(Exercise): Take each line of the data that contains the string "buscar" and copy it.

(The data):
*** Begin section ***
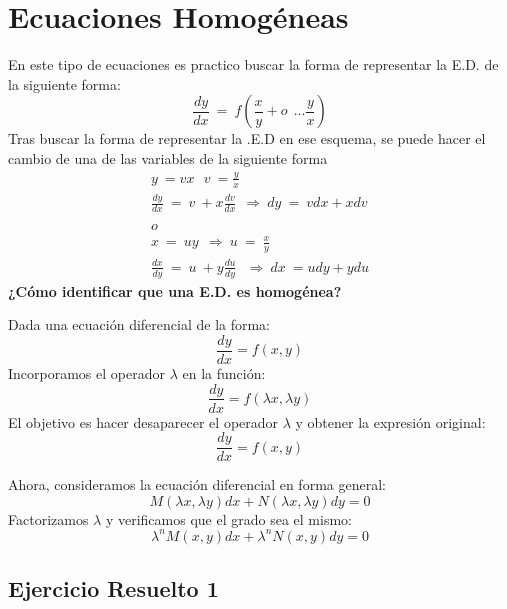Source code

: \section{Ecuaciones Homogéneas}
En este tipo de ecuaciones es practico buscar la forma de representar la E.D. de la siguiente forma:
\begin{equation*}
\frac{dy}{dx} \ =\ f\left(\frac{x}{y} +o\ \ ...\frac{y}{x}\right)
\end{equation*}
Tras buscar la forma de representar la .E.D en ese esquema, se puede hacer el cambio de una de las variables de la siguiente forma
\begin{gather*}
y\ =vx\ \ \ v\ =\frac{y}{x}\\
\frac{dy}{dx} \ =\ v\ +x\frac{dv}{dx} \ \ \Longrightarrow \ dy\ =\ vdx+xdv\\
\\
o\\
x\ =\ uy\ \ \Longrightarrow \ u\ =\ \frac{x}{y}\\
\frac{dx}{dy} \ =\ u\ +y\frac{du}{dy} \ \ \ \Longrightarrow \ dx\ =udy+ydu
\end{gather*}
\textbf{¿Cómo identificar que una E.D. es homogénea?}

Dada una ecuación diferencial de la forma:
\begin{equation*}
    \frac{dy}{dx} = f(x,y)
\end{equation*}
Incorporamos el operador \(\lambda\) en la función:
\begin{equation*}
    \frac{dy}{dx} = f(\lambda x, \lambda y)
\end{equation*}
El objetivo es hacer desaparecer el operador \(\lambda\) y obtener la expresión original:
\begin{equation*}
    \frac{dy}{dx} = f(x,y)
\end{equation*}

Ahora, consideramos la ecuación diferencial en forma general:
\begin{equation*}
    M(\lambda x, \lambda y) dx + N(\lambda x, \lambda y) dy = 0
\end{equation*}
Factorizamos \(\lambda\) y verificamos que el grado sea el mismo:
\begin{equation*}
    \lambda^n M(x,y) dx + \lambda^n N(x,y) dy = 0
\end{equation*}

\subsection{Ejercicio Resuelto 1}

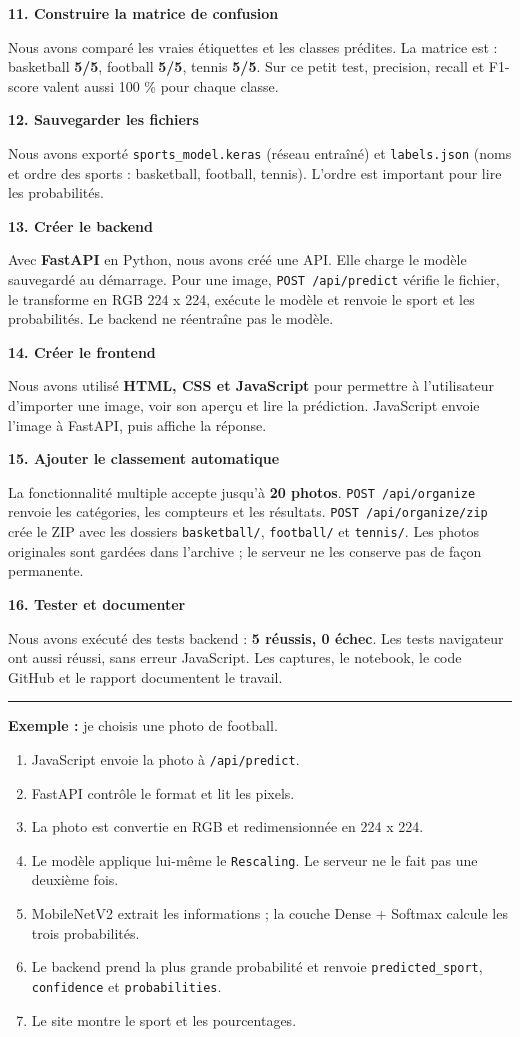 \documentclass[10pt,a4paper]{article}
\newcommand{\partie}[1]{\vspace{6pt}{\large\bfseries\color{vert}#1}\par\vspace{2pt}\hrule\vspace{4pt}}
\newcommand{\etape}[3]{\textbf{#1. #2}\par #3\par\vspace{3pt}}
\begin{document}
\etape{11}{Construire la matrice de confusion}{Nous avons comparé les vraies étiquettes et les classes prédites. La matrice est : basketball \textbf{5/5}, football \textbf{5/5}, tennis \textbf{5/5}. Sur ce petit test, precision, recall et F1-score valent aussi 100 \% pour chaque classe.}
\etape{12}{Sauvegarder les fichiers}{Nous avons exporté \texttt{sports\_model.keras} (réseau entraîné) et \texttt{labels.json} (noms et ordre des sports : basketball, football, tennis). L'ordre est important pour lire les probabilités.}
\etape{13}{Créer le backend}{Avec \textbf{FastAPI} en Python, nous avons créé une API. Elle charge le modèle sauvegardé au démarrage. Pour une image, \texttt{POST /api/predict} vérifie le fichier, le transforme en RGB 224 x 224, exécute le modèle et renvoie le sport et les probabilités. Le backend ne réentraîne pas le modèle.}
\etape{14}{Créer le frontend}{Nous avons utilisé \textbf{HTML, CSS et JavaScript} pour permettre à l'utilisateur d'importer une image, voir son aperçu et lire la prédiction. JavaScript envoie l'image à FastAPI, puis affiche la réponse.}
\etape{15}{Ajouter le classement automatique}{La fonctionnalité multiple accepte jusqu'à \textbf{20 photos}. \texttt{POST /api/organize} renvoie les catégories, les compteurs et les résultats. \texttt{POST /api/organize/zip} crée le ZIP avec les dossiers \texttt{basketball/}, \texttt{football/} et \texttt{tennis/}. Les photos originales sont gardées dans l'archive ; le serveur ne les conserve pas de façon permanente.}
\etape{16}{Tester et documenter}{Nous avons exécuté des tests backend : \textbf{5 réussis, 0 échec}. Les tests navigateur ont aussi réussi, sans erreur JavaScript. Les captures, le notebook, le code GitHub et le rapport documentent le travail.}

\partie{3. Comment une prédiction fonctionne ?}
\textbf{Exemple :} je choisis une photo de football.
\begin{enumerate}[leftmargin=*,itemsep=0pt]
\item JavaScript envoie la photo à \texttt{/api/predict}.
\item FastAPI contrôle le format et lit les pixels.
\item La photo est convertie en RGB et redimensionnée en 224 x 224.
\item Le modèle applique lui-même le \texttt{Rescaling}. Le serveur ne le fait pas une deuxième fois.
\item MobileNetV2 extrait les informations ; la couche Dense + Softmax calcule les trois probabilités.
\item Le backend prend la plus grande probabilité et renvoie \texttt{predicted\_sport}, \texttt{confidence} et \texttt{probabilities}.
\item Le site montre le sport et les pourcentages.
\end{enumerate}
\end{document}

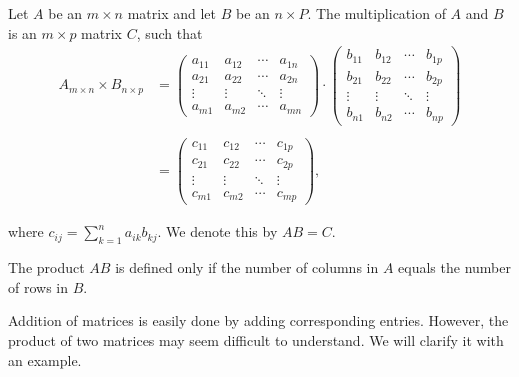 \documentclass{subfile}
\begin{document}
	\begin{definition}\label{def:matrixproduct}
		Let $A$ be an $m\times n$ matrix and let $B$ be an $n\times P$. The multiplication of $A$ and $B$ is an $m \times p$ matrix $C$, such that
		\begin{align*}
		{A_{m \times n}} \times {B_{n \times p}} &= \begin{pmatrix}
			{{a_{11}}}&{{a_{12}}}& \cdots &{{a_{1n}}}\\
			{{a_{21}}}&{{a_{22}}}& \cdots &{{a_{2n}}}\\
			\vdots & \vdots & \ddots & \vdots \\
			{{a_{m1}}}&{{a_{m2}}}& \cdots &{{a_{mn}}}
				\end{pmatrix} \cdot \begin{pmatrix}
			{{b_{11}}}&{{b_{12}}}& \cdots &{{b_{1p}}}\\
			{{b_{21}}}&{{b_{22}}}& \cdots &{{b_{2p}}}\\
			\vdots & \vdots & \ddots & \vdots \\
			{{b_{n1}}}&{{b_{n2}}}& \cdots &{{b_{np}}}
			\end{pmatrix}\\
		\\
		&= \begin{pmatrix}
			{{c_{11}}}&{{c_{12}}}& \cdots &{{c_{1p}}}\\
			{{c_{21}}}&{{c_{22}}}& \cdots &{{c_{2p}}}\\
			\vdots & \vdots & \ddots & \vdots \\
			{{c_{m1}}}&{{c_{m2}}}& \cdots &{{c_{mp}}}
		\end{pmatrix},
		\end{align*}
		
		where $c_{ij}= \displaystyle\sum_{k=1}^{n} a_{ik}b_{kj}$. We denote this by $AB=C$.
	\end{definition}
	
	
	\begin{note}
		The product $AB$ is defined only if the number of columns in $A$ equals the number of rows in $B$.
	\end{note}
	
	
Addition of matrices is easily done by adding corresponding entries. However, the product of two matrices may seem difficult to understand. We will clarify it with an example.
\end{document}

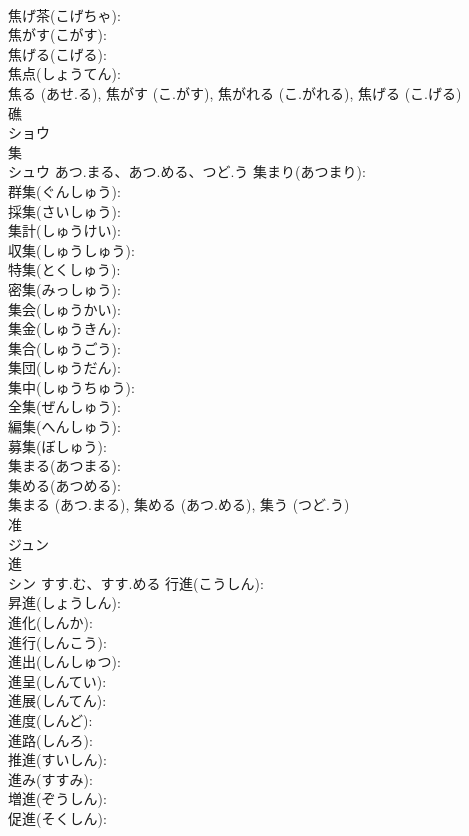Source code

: \documentclass[8pt]{extreport}
\begin{document}
\begin{CJK}{UTF8}{min}
\\	焦げ茶(こげちゃ): 
\\	焦がす(こがす): 
\\	焦げる(こげる): 
\\	焦点(しょうてん): 
\\	焦る (あせ.る), 焦がす (こ.がす), 焦がれる (こ.がれる), 焦げる (こ.げる)
\\	礁			
\\	ショウ			
\\	集			
\\	シュウ	あつ.まる、あつ.める、つど.う	集まり(あつまり): 
\\	群集(ぐんしゅう): 
\\	採集(さいしゅう): 
\\	集計(しゅうけい): 
\\	収集(しゅうしゅう): 
\\	特集(とくしゅう): 
\\	密集(みっしゅう): 
\\	集会(しゅうかい): 
\\	集金(しゅうきん): 
\\	集合(しゅうごう): 
\\	集団(しゅうだん): 
\\	集中(しゅうちゅう): 
\\	全集(ぜんしゅう): 
\\	編集(へんしゅう): 
\\	募集(ぼしゅう): 
\\	集まる(あつまる): 
\\	集める(あつめる): 
\\	集まる (あつ.まる), 集める (あつ.める), 集う (つど.う)
\\	准			
\\	ジュン			
\\	進			
\\	シン	すす.む、すす.める	行進(こうしん): 
\\	昇進(しょうしん): 
\\	進化(しんか): 
\\	進行(しんこう): 
\\	進出(しんしゅつ): 
\\	進呈(しんてい): 
\\	進展(しんてん): 
\\	進度(しんど): 
\\	進路(しんろ): 
\\	推進(すいしん): 
\\	進み(すすみ): 
\\	増進(ぞうしん): 
\\	促進(そくしん): 

\end{CJK}
\end{document}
*** End section ***
(Result for this exercise):
En este tipo de ecuaciones es practico buscar la forma de representar la E.D. de la siguiente forma:
Tras buscar la forma de representar la .E.D en ese esquema, se puede hacer el cambio de una de las variables de la siguiente forma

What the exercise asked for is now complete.